Getting rid of an optional space in Python regex script

Question

I'm having a bit of an issue with my regex script and hopefully somebody can help me out.

Basically, I have a regex script that I use re.findall() with in a python script. My goal is to search various strings of varying length for references to Bible verses (e.g. John 3:16, Romans 6, etc). My regex script mostly works, but it sometimes tacks on an extra whitespace before the Bible book name. Here's the script:

versesToFind = re.findall(r'\d?\s?\w+\s\d+:?\d*', str)

To hopefully explain this problem better, here's my results when running this script on this text string:

str = 'testing testing John 3:16 adsfbaf John 2 1 Kings 4 Romans 4'

Result (from www.pythonregex.com):

[u' John 3:16', u' John 2', u'1 Kings 4', u' Romans 4']

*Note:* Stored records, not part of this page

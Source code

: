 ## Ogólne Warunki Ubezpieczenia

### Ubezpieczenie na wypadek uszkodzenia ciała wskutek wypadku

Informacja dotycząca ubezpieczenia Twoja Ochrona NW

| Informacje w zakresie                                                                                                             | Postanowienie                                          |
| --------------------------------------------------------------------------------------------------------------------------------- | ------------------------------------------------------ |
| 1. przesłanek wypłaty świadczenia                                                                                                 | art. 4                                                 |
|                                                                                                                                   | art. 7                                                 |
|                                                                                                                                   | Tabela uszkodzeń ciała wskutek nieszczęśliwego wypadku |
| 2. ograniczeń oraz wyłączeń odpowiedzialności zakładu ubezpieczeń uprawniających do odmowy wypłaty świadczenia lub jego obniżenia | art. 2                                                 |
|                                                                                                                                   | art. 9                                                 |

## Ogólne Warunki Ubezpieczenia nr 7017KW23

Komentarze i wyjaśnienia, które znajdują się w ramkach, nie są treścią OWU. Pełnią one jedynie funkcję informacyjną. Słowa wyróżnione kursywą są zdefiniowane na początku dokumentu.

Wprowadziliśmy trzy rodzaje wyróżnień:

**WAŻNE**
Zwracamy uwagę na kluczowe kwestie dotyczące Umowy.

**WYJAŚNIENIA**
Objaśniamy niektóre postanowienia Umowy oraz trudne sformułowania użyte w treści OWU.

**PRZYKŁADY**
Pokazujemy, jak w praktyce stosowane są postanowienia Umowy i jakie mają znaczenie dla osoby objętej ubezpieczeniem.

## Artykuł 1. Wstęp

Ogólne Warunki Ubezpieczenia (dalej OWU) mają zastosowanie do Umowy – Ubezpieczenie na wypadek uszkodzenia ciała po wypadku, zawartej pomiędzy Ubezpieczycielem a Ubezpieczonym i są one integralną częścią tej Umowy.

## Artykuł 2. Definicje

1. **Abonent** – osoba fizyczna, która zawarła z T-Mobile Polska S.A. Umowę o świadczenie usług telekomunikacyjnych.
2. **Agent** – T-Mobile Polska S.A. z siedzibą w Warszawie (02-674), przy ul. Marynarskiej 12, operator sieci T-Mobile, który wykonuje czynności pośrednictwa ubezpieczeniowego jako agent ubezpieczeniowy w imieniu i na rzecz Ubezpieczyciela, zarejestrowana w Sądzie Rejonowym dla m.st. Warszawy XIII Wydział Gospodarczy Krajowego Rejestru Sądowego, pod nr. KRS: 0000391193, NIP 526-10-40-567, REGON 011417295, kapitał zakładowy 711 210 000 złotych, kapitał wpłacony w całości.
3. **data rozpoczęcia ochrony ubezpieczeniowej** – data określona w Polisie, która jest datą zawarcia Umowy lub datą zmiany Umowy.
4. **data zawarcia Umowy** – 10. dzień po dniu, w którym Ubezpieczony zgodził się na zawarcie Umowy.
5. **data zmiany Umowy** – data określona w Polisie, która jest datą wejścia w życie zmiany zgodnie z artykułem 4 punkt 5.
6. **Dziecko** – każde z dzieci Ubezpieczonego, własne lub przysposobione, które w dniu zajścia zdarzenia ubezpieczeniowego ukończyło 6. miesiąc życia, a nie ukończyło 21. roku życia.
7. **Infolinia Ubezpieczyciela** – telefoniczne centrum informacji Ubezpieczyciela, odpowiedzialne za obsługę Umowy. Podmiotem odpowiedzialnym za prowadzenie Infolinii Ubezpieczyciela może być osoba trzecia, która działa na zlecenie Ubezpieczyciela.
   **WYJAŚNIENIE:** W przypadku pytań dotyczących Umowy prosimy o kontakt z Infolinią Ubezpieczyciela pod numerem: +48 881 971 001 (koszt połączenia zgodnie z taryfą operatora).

As you can see, John 2 and Romans 4 has an extra whitespace at the beginning that I want to get rid of. Hopefully my explanation makes sense. Thanks in advance!

Answer 1

Instead of rewriting your regular expression, you can always just strip() the whitespace:

>>> L = [u' John 3:16', u' John 2', u'1 Kings 4', u' Romans 4']
>>> print map(unicode.strip, L)
[u'John 3:16', u'John 2', u'1 Kings 4', u'Romans 4']

map() here is just identical to:

>>> print [i.strip() for i in L]
[u'John 3:16', u'John 2', u'1 Kings 4', u'Romans 4']

Answer 2

Using list comprehension you can do it in a single line:

versesToFind = [x.strip() for x in re.findall(r'\d?\s?\w+\s\d+:?\d*', str)]

Answer 3

You can make the digit and space optional as a single unit by grouping with parens (?: just to specify it's non-capturing),

'(?:\d\s)?\w+\s\d+:?\d*'
 ^^^    ^

Which produces,

>>> s = 'testing testing John 3:16 adsfbaf John 2 1 Kings 4 Romans 4'
>>> re.findall(r'(?:\d\s)?\w+\s\d+:?\d*', s)
['John 3:16', 'John 2', '1 Kings 4', 'Romans 4']